These are the most directly and readily observable attributes of commodities (goods and services produced for and exchanged on the market). Both price and quantity relate to a unit (piece, bushel, barrel, pound etc.), established usually by commercial practice as the customary unit of reckoning.

The intrinsically numerical character of prices and quantities renders accounts and statistics, the incessant measurement of the stream of commodities, feasible. This preoccupation is motivated by and yields motivation to business and economic interests. It also seems to be responsible for the profound drive to develop economic theories with the aid of mathematical tools, applied already successfully to the exigencies of natural sciences.

The units of measurement are manifold on the various markets and are also arbitrary to a certain extent. If the units undergo any changes, say, when measuring in grammes instead of ounces, then the numerical magnitude of both prices and quantities changes accordingly. Nevertheless this change in their numerical expression must not alter the total value (volume) of a given amount of commodities so measured: if the unit is doubled then the price of the new unit doubles likewise but the numerical expression of the quantity is halved.

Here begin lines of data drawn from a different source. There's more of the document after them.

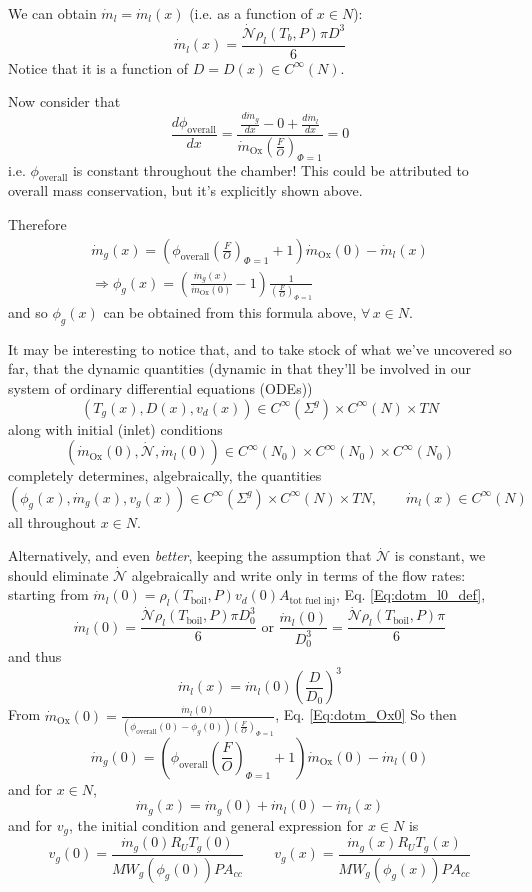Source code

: \documentclass[10pt]{amsart}
\begin{document}
\begin{multicols*}{2}
We can obtain $\dot{m}_l = \dot{m}_l(x)$ (i.e. as a function of $x\in N$):
\[
\dot{m}_l(x) = \frac{ \dot{\mathcal{N}} \rho_l(T_b,P) \pi D^3}{6}
\]
Notice that it is a function of $D=D(x) \in C^{\infty}(N)$.  

Now consider that 
\[
\frac{d\phi_{\text{overall}}}{dx} = \frac{ \frac{ d\dot{m}_g}{dx} - 0 + \frac{d\dot{m}_l}{dx} }{ \dot{m}_{\text{Ox}} \left( \frac{F}{O} \right)_{\Phi =1} } = 0 
\]
i.e. $\phi_{\text{overall}}$ is constant throughout the chamber!  This could be attributed to overall mass conservation, but it's explicitly shown above.

Therefore
\begin{equation}
\begin{gathered}
  \dot{m}_g(x) = \left( \phi_{\text{overall}} \left( \frac{F}{O} \right)_{\Phi=1} + 1 \right) \dot{m}_{\text{Ox}}(0) - \dot{m}_l(x) \\
  \Longrightarrow \phi_g(x) = \left( \frac{\dot{m}_g(x)}{ \dot{m}_{\text{Ox}}(0) } - 1 \right) \frac{ 1}{ \left( \frac{F}{O} \right)_{\Phi=1} }
\end{gathered}
\end{equation}
and so $\phi_g(x)$ can be obtained from this formula above, $\forall \, x \in N$.  

It may be interesting to notice that, and to take stock of what we've uncovered so far, that the dynamic quantities (dynamic in that they'll be involved in our system of ordinary differential equations (ODEs))
\[
(T_g(x), D(x),v_d(x) ) \in C^{\infty}(\Sigma^g) \times C^{\infty}(N) \times TN
\]
along with initial (inlet) conditions
\[
( \dot{m}_{\text{Ox}}(0), \dot{\mathcal{N}}, \dot{m}_l(0) ) \in C^{\infty}(N_0) \times C^{\infty}(N_0) \times C^{\infty}(N_0)
\]
completely determines, algebraically, the quantities 
\[
(\phi_g(x), \dot{m}_g(x), v_g(x) ) \in C^{\infty}(\Sigma^g) \times C^{\infty}(N) \times TN, \qquad \dot{m}_l(x) \in C^{\infty}(N)
\]
all throughout $x\in N$.

Alternatively, and even \emph{better}, keeping the assumption that $\dot{\mathcal{N}}$ is constant, we should eliminate $\dot{\mathcal{N}}$ algebraically and write only in terms of the flow rates: starting from $\dot{m}_l(0) = \rho_l(T_{\text{boil}},P)v_d(0) A_{\text{tot fuel inj}}$, Eq. \ref{Eq:dotm_l0_def}, 
\[
\dot{m}_l(0) = \frac{ \dot{\mathcal{N}} \rho_l(T_{\text{boil}}, P) \pi D_0^3}{6} \text{ or } \frac{ \dot{m}_l(0) }{ D_0^3} = \frac{ \dot{\mathcal{N}} \rho_l(T_{\text{boil}}, P ) \pi }{ 6}
\]
and thus
\[
\dot{m}_l(x) =  \dot{m}_l(0) \left( \frac{D}{D_0} \right)^3
\]
From $\dot{m}_{\text{Ox}}(0) = \frac{ \dot{m}_l(0)}{ (\phi_{\text{overall}}(0) - \phi_g(0) ) \left( \frac{F}{O} \right)_{\Phi =1} }$, Eq. \ref{Eq:dotm_Ox0}
So then
\[
\dot{m}_g(0) = (\phi_{\text{overall}}\left( \frac{F}{O} \right)_{\Phi =1} + 1 ) \dot{m}_{\text{Ox}}(0) - \dot{m}_l(0)
\]
and for $x\in N$,
\[
\dot{m}_g(x) = \dot{m}_g(0) + \dot{m}_l(0) - \dot{m}_l(x)
\]
and for $v_g$, the initial condition and general expression for $x\in N$ is 
\[
v_g(0) = \frac{\dot{m}_g(0) R_U T_g(0) }{ MW_g(\phi_g(0)) P A_{cc} } \qquad \, v_g(x) = \frac{\dot{m}_g(x) R_U T_g(x) }{ MW_g(\phi_g(x)) P A_{cc} }
\]


\end{multicols*}
\end{document}
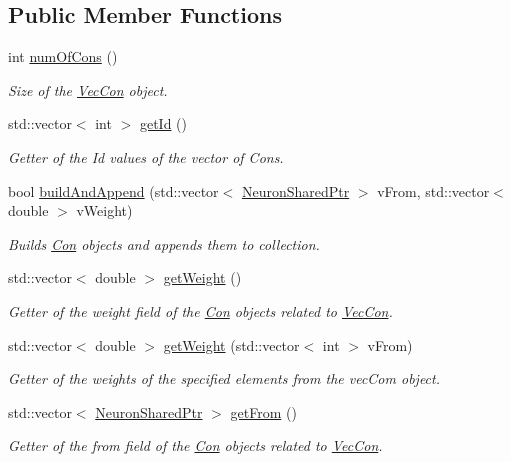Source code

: \subsection*{Public Member Functions}
\begin{DoxyCompactItemize}
\item 
int \hyperlink{classvec_con_a1e39a5e78c40ae8af9bbd2fd7f0dc749}{numOfCons} ()
\begin{DoxyCompactList}\small\item\em Size of the \hyperlink{classvec_con}{VecCon} object. \end{DoxyCompactList}\item 
std::vector$<$ int $>$ \hyperlink{classvec_con_aa9f3f5df4c4060951c975c4c829b8471}{getId} ()
\begin{DoxyCompactList}\small\item\em Getter of the Id values of the vector of Cons. \end{DoxyCompactList}\item 
bool \hyperlink{classvec_con_ae2f2979a6ce42fa5ff0a8911a3ec3cb6}{buildAndAppend} (std::vector$<$ \hyperlink{_a_m_o_r_e_8h_a03051950b0faf9499d14cf376e04c329}{NeuronSharedPtr} $>$ vFrom, std::vector$<$ double $>$ vWeight)
\begin{DoxyCompactList}\small\item\em Builds \hyperlink{class_con}{Con} objects and appends them to collection. \end{DoxyCompactList}\item 
std::vector$<$ double $>$ \hyperlink{classvec_con_a76f10669494f2247d036ae6a1f296873}{getWeight} ()
\begin{DoxyCompactList}\small\item\em Getter of the weight field of the \hyperlink{class_con}{Con} objects related to \hyperlink{classvec_con}{VecCon}. \end{DoxyCompactList}\item 
std::vector$<$ double $>$ \hyperlink{classvec_con_ac3d4b7b11bfff3407afd585c1ae6a658}{getWeight} (std::vector$<$ int $>$ vFrom)
\begin{DoxyCompactList}\small\item\em Getter of the weights of the specified elements from the vecCom object. \end{DoxyCompactList}\item 
std::vector$<$ \hyperlink{_a_m_o_r_e_8h_a03051950b0faf9499d14cf376e04c329}{NeuronSharedPtr} $>$ \hyperlink{classvec_con_ae72d00aedcd054e690f1dcf2ca5ac2c2}{getFrom} ()
\begin{DoxyCompactList}\small\item\em Getter of the from field of the \hyperlink{class_con}{Con} objects related to \hyperlink{classvec_con}{VecCon}. \end{DoxyCompactList}\item 

\end{DoxyCompactItemize}
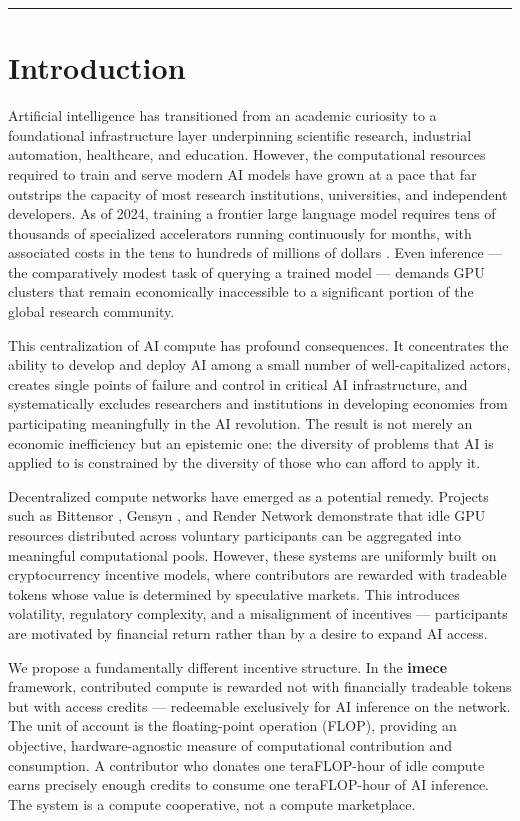 \documentclass[12pt]{article}
\begin{document}
\vspace{1em}
\hrule

\section{Introduction}

Artificial intelligence has transitioned from an academic curiosity to a foundational infrastructure layer underpinning scientific research, industrial automation, healthcare, and education. However, the computational resources required to train and serve modern AI models have grown at a pace that far outstrips the capacity of most research institutions, universities, and independent developers. As of 2024, training a frontier large language model requires tens of thousands of specialized accelerators running continuously for months, with associated costs in the tens to hundreds of millions of dollars \cite{openai2023gpt4}. Even inference — the comparatively modest task of querying a trained model — demands GPU clusters that remain economically inaccessible to a significant portion of the global research community.

This centralization of AI compute has profound consequences. It concentrates the ability to develop and deploy AI among a small number of well-capitalized actors, creates single points of failure and control in critical AI infrastructure, and systematically excludes researchers and institutions in developing economies from participating meaningfully in the AI revolution. The result is not merely an economic inefficiency but an epistemic one: the diversity of problems that AI is applied to is constrained by the diversity of those who can afford to apply it.

Decentralized compute networks have emerged as a potential remedy. Projects such as Bittensor \cite{bittensor2022}, Gensyn \cite{gensyn2022}, and Render Network \cite{rendernetwork2020} demonstrate that idle GPU resources distributed across voluntary participants can be aggregated into meaningful computational pools. However, these systems are uniformly built on cryptocurrency incentive models, where contributors are rewarded with tradeable tokens whose value is determined by speculative markets. This introduces volatility, regulatory complexity, and a misalignment of incentives — participants are motivated by financial return rather than by a desire to expand AI access.

We propose a fundamentally different incentive structure. In the \textbf{imece} framework, contributed compute is rewarded not with financially tradeable tokens but with access credits — redeemable exclusively for AI inference on the network. The unit of account is the floating-point operation (FLOP), providing an objective, hardware-agnostic measure of computational contribution and consumption. A contributor who donates one teraFLOP-hour of idle compute earns precisely enough credits to consume one teraFLOP-hour of AI inference. The system is a compute cooperative, not a compute marketplace.
\end{document}
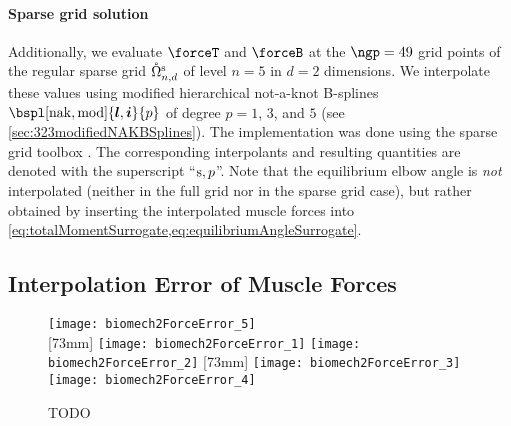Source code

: \paragraph{Sparse grid solution}

Additionally, we evaluate $\forceT$ and $\forceB$ at the $\ngp = 49$
grid points of the regular sparse grid $\interiorregsgset{n}{d}$ of
level $n = 5$ in $d = 2$ dimensions.
We interpolate these values using
modified hierarchical not-a-knot B-splines
$\bspl[\nak,\modified]{\*l,\*i}{p}$ of degree $p = 1$, $3$, and $5$
(see \cref{sec:323modifiedNAKBSplines}).
The implementation was done using the sparse grid toolbox
\sgpp{} \cite{Pflueger10Spatially}.
The corresponding interpolants and resulting quantities
are denoted with the superscript ``$\mathrm{s},p$''.
Note that the equilibrium elbow angle is \emph{not} interpolated
(neither in the full grid nor in the sparse grid case),
but rather obtained by inserting the interpolated muscle forces
into \cref{eq:totalMomentSurrogate,eq:equilibriumAngleSurrogate}.



\subsection{Interpolation Error of Muscle Forces}
\label{sec:732forceInterpolation}

\dummytext[3]{}

\begin{figure}
  \texttt{[image: biomech2ForceError\_5]}%
  \\[2mm]%
  [73mm]{%
    \texttt{[image: biomech2ForceError\_1]}%
    \hfill%
    \texttt{[image: biomech2ForceError\_2]}%
  }%
  \hfill%
  [73mm]{%
    \texttt{[image: biomech2ForceError\_3]}%
    \hfill%
    \texttt{[image: biomech2ForceError\_4]}%
  }%
  \caption[TODO]{%
    TODO%
  }%
  \label{fig:TODO}%
\end{figure}

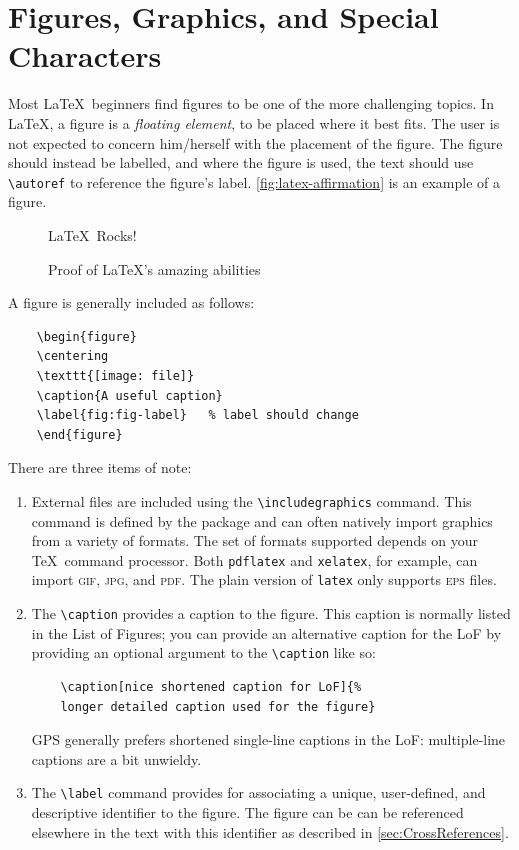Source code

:\section{Figures, Graphics, and Special Characters}
\label{sec:Graphics}

Most \LaTeX\ beginners find figures to be one of the more challenging
topics.  In \LaTeX, a figure is a \emph{floating element}, to be
placed where it best fits.
The user is not expected to concern him/herself with the placement
of the figure.  The figure should instead be labelled, and where
the figure is used, the text should use \verb+\autoref+ to reference
the figure's label.
\autoref{fig:latex-affirmation} is an example of a figure.
\begin{figure}
    \centering
    \Huge{\textsf{\LaTeX\ Rocks!}}
    \caption{Proof of \LaTeX's amazing abilities}
    \label{fig:latex-affirmation}   %
\end{figure}
A figure is generally included as follows:
\begin{lstlisting}
    \begin{figure}
    \centering
    \texttt{[image: file]}
    \caption{A useful caption}
    \label{fig:fig-label}   % label should change
    \end{figure}
\end{lstlisting}
There are three items of note:
\begin{enumerate}
\item External files are included using the \verb+\includegraphics+
    command.  This command is defined by the  package
    and can often natively import graphics from a variety of formats.
    The set of formats supported depends on your \TeX\ command processor.
    Both \texttt{pdflatex} and \texttt{xelatex}, for example, can
    import \textsc{gif}, \textsc{jpg}, and \textsc{pdf}.  The plain
    version of \texttt{latex} only supports \textsc{eps} files.

\item The \verb+\caption+ provides a caption to the figure. 
    This caption is normally listed in the List of Figures; you
    can provide an alternative caption for the LoF by providing
    an optional argument to the \verb+\caption+ like so:
    \begin{lstlisting}
    \caption[nice shortened caption for LoF]{%
	longer detailed caption used for the figure}
    \end{lstlisting}
    \ac{GPS} generally prefers shortened single-line captions
    in the LoF: multiple-line captions are a bit unwieldy.

\item The \verb+\label+ command provides for associating a unique, user-defined,
    and descriptive identifier to the figure.  The figure can be
    can be referenced elsewhere in the text with this identifier
    as described in \autoref{sec:CrossReferences}.
\end{enumerate}
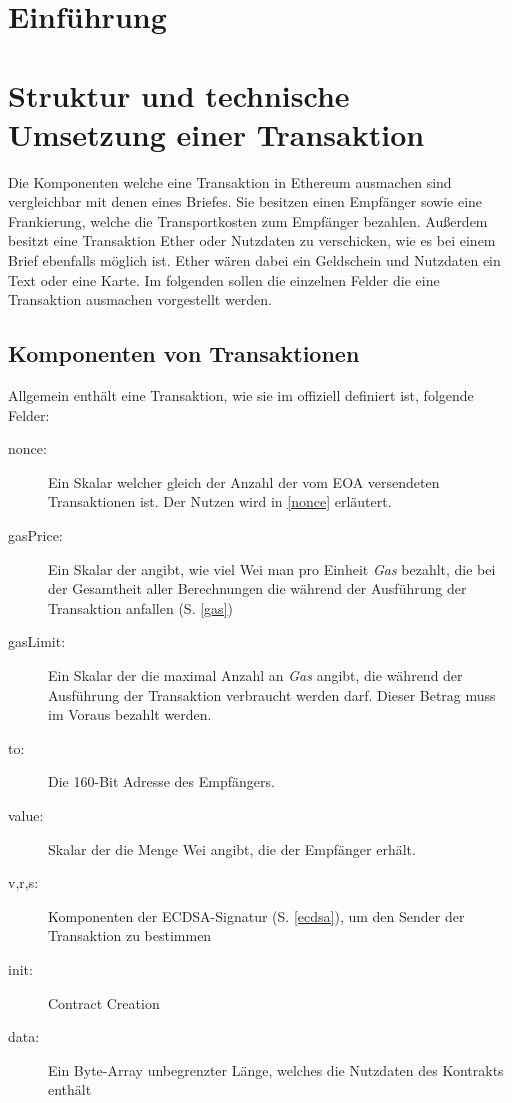 \documentclass[runningheads]{llncs}
\begin{document}
\section{Einführung}
% 

\section{Struktur und technische Umsetzung einer Transaktion}
Die Komponenten welche eine Transaktion in Ethereum ausmachen sind vergleichbar mit denen eines Briefes. Sie besitzen einen Empfänger sowie eine Frankierung, welche die Transportkosten zum Empfänger bezahlen. Außerdem besitzt eine Transaktion Ether oder Nutzdaten zu verschicken, wie es bei einem Brief ebenfalls möglich ist. Ether wären dabei ein Geldschein und Nutzdaten ein Text oder eine Karte. Im folgenden sollen die einzelnen Felder die eine Transaktion ausmachen vorgestellt werden.

\subsection{Komponenten von Transaktionen}
Allgemein enthält eine Transaktion, wie sie im offiziell \cite[S. 4]{wood_ethereum/yellowpaper_2019} definiert ist, folgende Felder:
\begin{description}
  \item[nonce:] Ein Skalar welcher gleich der Anzahl der vom EOA versendeten Transaktionen ist. Der Nutzen wird in \ref{nonce} erläutert.
  \item[gasPrice:] Ein Skalar der angibt, wie viel Wei man pro Einheit \textit{Gas} bezahlt, die bei der Gesamtheit aller Berechnungen die während der Ausführung der Transaktion anfallen (S. \ref{gas})
  \item[gasLimit:] Ein Skalar der die maximal Anzahl an \textit{Gas} angibt, die während der Ausführung der Transaktion verbraucht werden darf. Dieser Betrag muss im Voraus bezahlt werden.
  \item[to:] Die 160-Bit Adresse des Empfängers.
  \item[value:] Skalar der die Menge Wei angibt, die der Empfänger erhält.
  \item[v,r,s:] Komponenten der ECDSA-Signatur (S. \ref{ecdsa}), um den Sender der Transaktion zu bestimmen 
  \item[init:] Contract Creation %
  \item[data:] Ein Byte-Array unbegrenzter Länge, welches die Nutzdaten des Kontrakts enthält  
\end{description}
\end{document}
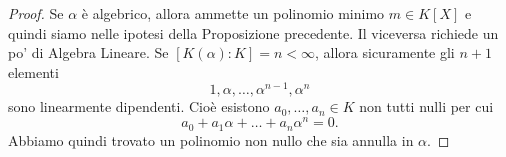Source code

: \begin{proof}
Se \(\alpha\) è algebrico, allora ammette un polinomio minimo \(m \in K[X]\) e quindi siamo nelle ipotesi della Proposizione precedente. Il viceversa richiede un po' di Algebra Lineare. Se \([K(\alpha):K] = n < \infty\), allora sicuramente gli \(n+1\) elementi
\[1, \alpha, \dots{}, \alpha^{n-1}, \alpha^n\]
sono linearmente dipendenti. Cioè esistono \(a_0, \dots{}, a_n \in K\) non tutti nulli per cui
\[a_0 + a_1 \alpha + \dots{} + a_n \alpha^n = 0 .\]
Abbiamo quindi trovato un polinomio non nullo che sia annulla in \(\alpha\).  
\end{proof}


%
%
%
%


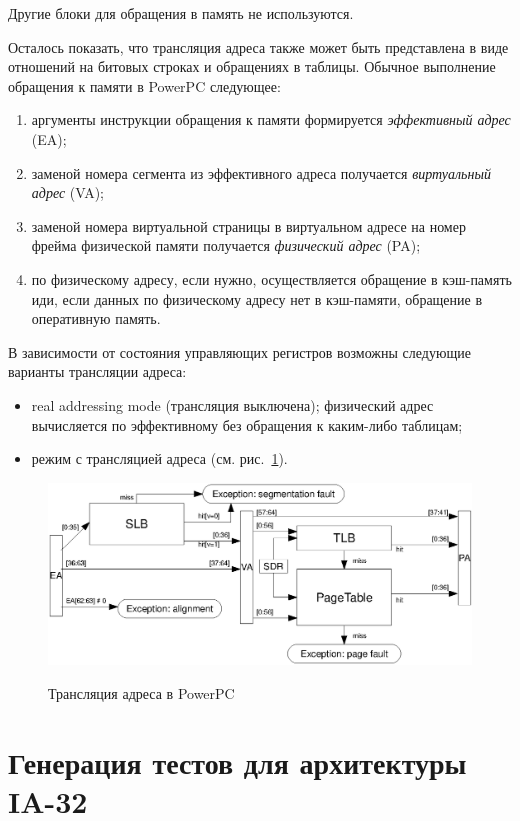 Другие блоки для обращения в память не используются.

Осталось показать, что трансляция адреса также может быть представлена в виде
отношений на битовых строках и обращениях в таблицы. Обычное выполнение
обращения к памяти в PowerPC следующее:
\begin{enumerate}
    \item аргументы инструкции обращения к памяти формируется \emph{эффективный
адрес} (EA);
    \item заменой номера сегмента из эффективного адреса получается
\emph{виртуальный адрес} (VA);
    \item заменой номера виртуальной страницы в виртуальном адресе на номер
фрейма физической памяти получается \emph{физический адрес} (PA);
    \item по физическому адресу, если нужно, осуществляется обращение в
кэш-память иди, если данных по физическому адресу нет в кэш-памяти, обращение в
оперативную память.
\end{enumerate}

В зависимости от состояния управляющих регистров возможны следующие варианты
трансляции адреса:
\begin{itemize}
  \item real addressing mode (трансляция выключена); физический адрес
вычисляется по эффективному без обращения к каким-либо таблицам;
  \item режим с трансляцией адреса (см. рис.~\ref{fig:ppc_address_translation}).
\end{itemize}

\begin{figure}[h] \center
  \includegraphics[width=\textwidth]{4.analysis/ppc_addrtrans}\\
  \caption{Трансляция адреса в PowerPC}\label{fig:ppc_address_translation}
\end{figure}


\section{Генерация тестов для архитектуры IA-32}

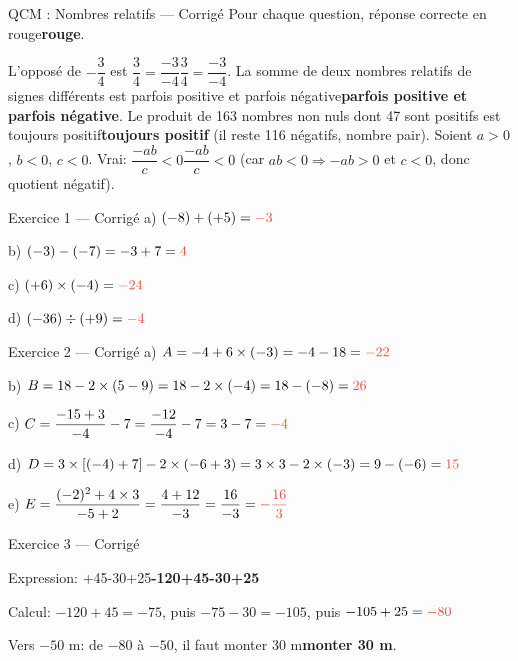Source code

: \documentclass[11pt,a4paper]{article}
\DeclareRobustCommand{\rep}[1]{\begingroup\color{warning}\ifmmode #1\else \textbf{#1}\fi\endgroup}
\begin{document}
	\vspace{0.2cm}
	\begin{center}
	\end{center}
	
	\newpage
	
	\begin{exercisebox}{ QCM : Nombres relatifs — Corrigé}
		Pour chaque question, réponse correcte en \rep{rouge}.
		
		L'opposé de $-\dfrac{3}{4}$ est \rep{$\dfrac{3}{4} = \dfrac{-3}{-4}$}.
		La somme de deux nombres relatifs de signes différents est \rep{parfois positive et parfois négative}.
		Le produit de 163 nombres non nuls dont 47 sont positifs est \rep{toujours positif} (il reste 116 négatifs, nombre pair).
		Soient $a>0$, $b<0$, $c<0$. Vrai: \rep{$\dfrac{-ab}{c}<0$} (car $ab<0\Rightarrow -ab>0$ et $c<0$, donc quotient négatif).
	\end{exercisebox}
	\begin{exercisebox}{ Exercice 1 — Corrigé}
		a) $(-8)+(+5)=\rep{-3}$
		
		b) $(-3)-(-7)=-3+7=\rep{4}$
		
		c) $(+6)\times(-4)=\rep{-24}$
		
		d) $(-36)\div(+9)=\rep{-4}$
	\end{exercisebox}
	
	\begin{exercisebox}{ Exercice 2 — Corrigé}
		a) $A=-4+6\times(-3)=-4-18=\rep{-22}$
		
		b) $B=18-2\times(5-9)=18-2\times(-4)=18-(-8)=\rep{26}$
		
		c) $C=\dfrac{-15+3}{-4}-7=\dfrac{-12}{-4}-7=3-7=\rep{-4}$
		
		d) $D=3\times[(-4)+7]-2\times(-6+3)=3\times3-2\times(-3)=9-(-6)=\rep{15}$
		
		e) $E=\dfrac{(-2)^2+4\times3}{-5+2}=\dfrac{4+12}{-3}=\dfrac{16}{-3}=\rep{-\dfrac{16}{3}}$
	\end{exercisebox}
	
	\begin{exercisebox}{ Exercice 3 — Corrigé}
		
		Expression: \quad \rep{-120+45-30+25}
		
		Calcul: \quad $-120+45=-75$, puis $-75-30=-105$, puis $-105+25=\rep{-80}$
		
		Vers $-50$ m: \quad de $-80$ à $-50$, il faut \rep{monter 30 m}.
	\end{exercisebox}
\end{document}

This interdependence of prices and quantities prompted an historically early perception of their parallel, dual character. To this was soon added the appreciation of the mutual effect they exert on each other on the market. As Smith (1776) explained: if the quantity brought to market surpasses the effective demand, that is if an oversupply exists, this will depress prices. On the other hand, a high or excessively profitable price will induce a stepped up production of the commodity in question, possibly also a reduction in its effective demand. This skew-symmetric relationship, with quantities acting negatively on prices while prices influence quantities positively, has remained the popular wisdom of everyday economics up to the present day.

Later investigations and descriptions pointed to the existence of different mechanisms; be it the ‘target farmer’ in Third World countries who reacts to a rise in prices by reducing the quantity brought to market, or instances of administratively guided economic situations where the economic agents try to minimize their productive effort once prices are fixed. Still the basic form of interdependence on the market, as elucidated by Smith, remained valid in the majority of economic transactions and gained popular and scientific sanction and consensus.

Smith argued that there was a more or less perfect functioning of the ‘invisible hand’ of the market forces that promote equilibrium (equality of production and consumption, prices and costs) on almost all markets almost all of the time. Equilibrium therefore came to be seen as the normal state of affairs: the productive effort geared to match effective and solvent needs of the society. Random shocks, whether caused by changes in taste, technology or circumstances, were believed soon to be adjusted to. Hence the general prescription to economists (and politicians): not to interfere with this near perfect mechanism and not to tolerate obstacles, constraints, monopolies hampering the smooth operation of markets.

Here the economic profession split for the next two centuries. Economists less convinced about the fairness and impartiality, optimality and efficiency of markets and worried also about the historically emerging adverse tendencies, started critical investigations. They still accepted equilibrium as a theoretical tool of reasoning yet became increasingly aware of certain inadequacies observed on the market. With Ricardo (1817) and Marx (1867) the school of the labour theory of value came into being. This school maintained that prices and quantities are regulated in last instance by the respective amounts of live and congealed labour bestowed on the production of the commodities in question. They were interested mainly in long run tendencies in the economic circumstances of whole societies and used equilibrium reasoning to spell out these tendencies and also as a critical tool against existing imperfections. They were also responsible for developing more clearly the dual categories of value-in-use and value-inexchange: the extensive and intensive attributes of commodities. Marx particularly excelled in developing economic terminology in decidedly dual categories with analogous and parallel reasoning for price-type and quantity-type theorems as, for instance, the process of production and the process of realization, surplus product and surplus value, technical and organic composition of capital etc. This he considered as the main achievement of his approach.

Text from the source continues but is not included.